During the proceedings, it was revealed that the husband had not disclosed certain material matters to his own lawyers or the wife. This included the pending sale of the Farm A property and the purchase of another property, Farm B. The values attributed to the properties and the farming business in the financial agreement were also found to be inaccurate.


The wife argued that the financial agreement should be set aside on several grounds, including non-disclosure, unconscionable conduct, and a lack of independent legal advice. The Court found that the husband had engaged in unconscionable conduct, taking advantage of the wife's vulnerable position. The Court also concluded that the wife did not have a reasonable opportunity to reflect on the legal advice she received, and that the agreement was unjust and unreasonable.


Furthermore, the Court rejected the husband's argument that the wife's application was statute-barred, citing the provisions of the Family Law Act and the absence of a time limitation for making applications under Section 90K.


In light of the findings, the Court determined that the financial agreement should be set aside, providing the wife with an opportunity to pursue a fair and just settlement. The Court ordered that the financial agreement between the parties, dated December 2014, be set aside.


Walking the Tightrope: BFAs Post-Whitford Case The Whitford case has demonstrated that when it comes to BFAs, the devil is indeed in the details. As a legal practitioner in Western Australia, the case reiterates the importance of ensuring BFAs adhere to the following principles:

  • Understanding the Legislative Framework: Familiarize yourself with the relevant provisions of the Family Law Act that govern BFAs. This includes Section 90G, which outlines the requirements for financial agreements, and Section 90K, which allows for the setting aside of agreements.

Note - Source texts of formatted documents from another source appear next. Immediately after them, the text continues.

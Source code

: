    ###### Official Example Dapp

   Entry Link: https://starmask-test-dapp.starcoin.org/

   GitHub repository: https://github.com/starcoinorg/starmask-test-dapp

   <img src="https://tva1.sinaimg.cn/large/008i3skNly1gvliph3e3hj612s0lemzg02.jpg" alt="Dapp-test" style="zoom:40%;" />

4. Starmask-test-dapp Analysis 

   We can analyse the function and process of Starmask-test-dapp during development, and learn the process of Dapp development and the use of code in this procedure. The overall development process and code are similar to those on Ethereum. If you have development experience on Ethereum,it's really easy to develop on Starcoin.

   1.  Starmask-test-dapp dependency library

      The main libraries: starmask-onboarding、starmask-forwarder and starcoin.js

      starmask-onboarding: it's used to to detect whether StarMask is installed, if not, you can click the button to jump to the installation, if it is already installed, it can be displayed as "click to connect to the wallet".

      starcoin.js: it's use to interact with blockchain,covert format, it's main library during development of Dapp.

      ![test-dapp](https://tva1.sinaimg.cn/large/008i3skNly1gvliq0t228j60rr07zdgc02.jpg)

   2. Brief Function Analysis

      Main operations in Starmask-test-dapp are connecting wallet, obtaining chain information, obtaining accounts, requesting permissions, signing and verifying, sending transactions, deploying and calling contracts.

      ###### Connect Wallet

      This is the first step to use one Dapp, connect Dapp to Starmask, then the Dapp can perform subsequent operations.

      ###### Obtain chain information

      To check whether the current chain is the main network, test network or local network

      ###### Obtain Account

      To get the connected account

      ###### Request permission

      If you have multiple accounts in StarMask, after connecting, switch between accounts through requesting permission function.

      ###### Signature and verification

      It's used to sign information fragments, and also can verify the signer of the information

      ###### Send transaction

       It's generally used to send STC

  • Formalities and Execution: Ensure that the BFA meets the necessary formalities specified in the Act. For example, the agreement must be in writing, signed by all parties, and each party must receive independent legal advice before signing. Failure to comply with these formalities can weaken the enforceability of the BFA.

  • Full and Frank Financial Disclosure: The Act emphasizes the importance of full and frank financial disclosure between parties entering into a BFA. Both parties must disclose all relevant financial information, including assets, liabilities, income, and financial resources. Failing to provide accurate and complete financial disclosure can undermine the validity of the agreement.

  • Avoiding Unconscionable Conduct: BFAs must not be tainted by unconscionable conduct or exploitation of one party by the other. Ensure that the agreement is entered into freely, without any undue pressure, and that both parties have a genuine understanding of the terms and consequences.

  • Independent Legal Advice: Each party must obtain independent legal advice from a qualified family law practitioner. Legal practitioners have a duty to fully explain the implications of the BFA to their clients, including the advantages and disadvantages, and any potential risks associated with the agreement.

  • Inclusion of Spousal Maintenance: Following the Whitford case, it's become clear that excluding spousal maintenance from a BFA could have the agreement declared invalid. Make sure that spousal maintenance is considered.

Looking Ahead

The Whitford case has set the stage for a renewed focus on the preparation of BFAs in Western Australia. The case underscores the necessity of adhering to the Family Law Act 1975 (Cth) and ensuring future changes are considered while preparing these agreements. The case serves as a timely reminder that ensuring BFAs are airtight is not just a good practice; it's a legal necessity.